I will say that I consider http-based serving to be a critical feature in an SCM. I don't want to have to give my developers real account access (which ssh requires), and I like how SVN makes it easy to control a given user's access to each repositry (I have a 115 line SVN auth file). This would probably be a tie-breaker for me.
In the meantime, I need to give git a spin. My new employee, Michael O'Brien, has been talking it up, and it certainly seems to get a lot more respect than the other tools (although that might just be because Linus wrote it and it's written in C instead of Python).
Expect to at least see more complaining in this space, I guess.
Tue, 17 Jul 2007 | Tags: tools, scm, hg, mercurial
Distributed Version Control
The question of distributed version control came up on the mailing list again when I said I wanted to switch Puppet's main development to one of the available tools, and Jason Kohles was concerned that it adds too much complexity without adding much functionality.
Because this comes up often, I figured it made more sense to turn my response into a blog post rather than a fleeting list message.
There are two primary problems I hope to solve by switching to a distributed SCM:
Pre-Branching
Probably the most important problem that SCMs solve in Puppet's current development environment is that it automatically pre-branches on every checkout, so you can just start developing and not have to worry about whether the work you're doing deserves a branch or not.

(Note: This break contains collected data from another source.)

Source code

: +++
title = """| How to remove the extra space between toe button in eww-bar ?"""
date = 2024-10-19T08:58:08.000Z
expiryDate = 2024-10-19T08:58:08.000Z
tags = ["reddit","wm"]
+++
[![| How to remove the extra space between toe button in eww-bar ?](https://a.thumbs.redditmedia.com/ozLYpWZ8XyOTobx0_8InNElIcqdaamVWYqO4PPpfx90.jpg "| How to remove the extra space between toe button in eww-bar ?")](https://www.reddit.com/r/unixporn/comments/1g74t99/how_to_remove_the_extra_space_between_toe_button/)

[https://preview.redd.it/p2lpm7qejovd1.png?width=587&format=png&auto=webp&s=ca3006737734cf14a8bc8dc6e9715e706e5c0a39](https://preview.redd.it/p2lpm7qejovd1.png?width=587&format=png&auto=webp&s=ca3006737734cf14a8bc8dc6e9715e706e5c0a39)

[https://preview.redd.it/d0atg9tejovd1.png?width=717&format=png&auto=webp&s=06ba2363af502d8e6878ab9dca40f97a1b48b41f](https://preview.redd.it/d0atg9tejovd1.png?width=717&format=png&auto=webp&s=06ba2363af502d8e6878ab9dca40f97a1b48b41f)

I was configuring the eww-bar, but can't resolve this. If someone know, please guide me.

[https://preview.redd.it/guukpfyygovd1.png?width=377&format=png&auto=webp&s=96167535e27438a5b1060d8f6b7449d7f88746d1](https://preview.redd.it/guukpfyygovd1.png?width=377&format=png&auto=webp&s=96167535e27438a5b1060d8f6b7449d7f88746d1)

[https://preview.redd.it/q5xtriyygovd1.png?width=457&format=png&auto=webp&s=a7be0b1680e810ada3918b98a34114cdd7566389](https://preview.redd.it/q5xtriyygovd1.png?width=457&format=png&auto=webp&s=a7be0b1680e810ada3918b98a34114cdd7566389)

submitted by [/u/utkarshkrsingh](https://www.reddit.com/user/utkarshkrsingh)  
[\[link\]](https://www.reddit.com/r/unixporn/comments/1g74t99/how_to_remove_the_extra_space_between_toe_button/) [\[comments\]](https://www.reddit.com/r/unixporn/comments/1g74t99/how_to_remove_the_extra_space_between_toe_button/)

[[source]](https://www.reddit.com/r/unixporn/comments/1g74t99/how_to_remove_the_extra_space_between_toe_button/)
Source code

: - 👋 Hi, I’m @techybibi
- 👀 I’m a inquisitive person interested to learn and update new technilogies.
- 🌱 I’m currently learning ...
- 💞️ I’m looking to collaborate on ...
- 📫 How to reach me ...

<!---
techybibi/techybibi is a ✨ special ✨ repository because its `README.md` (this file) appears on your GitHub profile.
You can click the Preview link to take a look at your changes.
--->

I do a lot of work that should committed in multiple steps but can't be because it would leave trunk in an inconsistent state. Yes, I should create a branch in that case but I often don't realize that a branch is needed until I'm half done with the development, and Subversion just isn't set up to deal well with mid-development branching.
With a distributed SCM, every checkout is a branch, so I can make as many commits as I want and merge them in the end. This is great because it means that branching doesn't need to be planned out.
Lower Barrier of Development
Distributed SCMs also really encourage more development. With a centralized system, even if you have commit access you're going to tend not to experiment much because you will always be concerned about leaving the system in an unstable state. Of course, you could always make a branch, but if you just want to experiment it often doesn't seem worth it. Or, even worse, you'll begin an experiment, find out halfway through that it's worthwile, and then not be in a position to make a branch because you've done so many moves and copies.
Puppet development shouldn't require my permission just because the work spans more than one commit. If you think you can do great development, then you should be able to do it and just send me a diff. Even if you don't want to contribute the source back, or just not yet, it should be easy to develop over multiple commits.
I've even had this problem with people who have commit access -- they're working on a project that's big enough to span multiple commits but they forgot to branch initially or underestimated the amount of work involved. As a result, they are unwilling to commit until all of the work is done, which means not only that they're susceptible to data loss (one collaborator almost lost all of his work because of a hard drive failure) but that I can't easily get a mid-stream idea of what they're doing.
Other Reasons
Even if there weren't any other developers, I think I'd still want a distributed SCM. I seem to fly a lot these days (so much that American Airlines put me in their Gold club or whatever it is), and I find that I can usually get a lot of development work done on the plane. However, more than once I'm doing work that should span multiple commits or I've managed to destroy my checkout because I'm doing things that Subversion can't revert from a working copy, like moving directories around. Every time I'm on a plane, I really want a dSCM.
Further Reading
Mark Shuttleworth has had a few posts on this topic recently, and they're worth looking through, especially the post on merging.
Conclusion
For me, the real question comes down to what is the unit of development? Is it a commit, or does it often span multiple commits? I think it often spans multiple commits, so we need a tool that makes that easy.
Jason's original concern was over ease of use, but for trivial cases dSCMs are as easy to use as centralized tools -- you just check out, make your changes, and email a diff. The big benefit of the dSCM is that there is so much more room for complexity, even if you don't need it.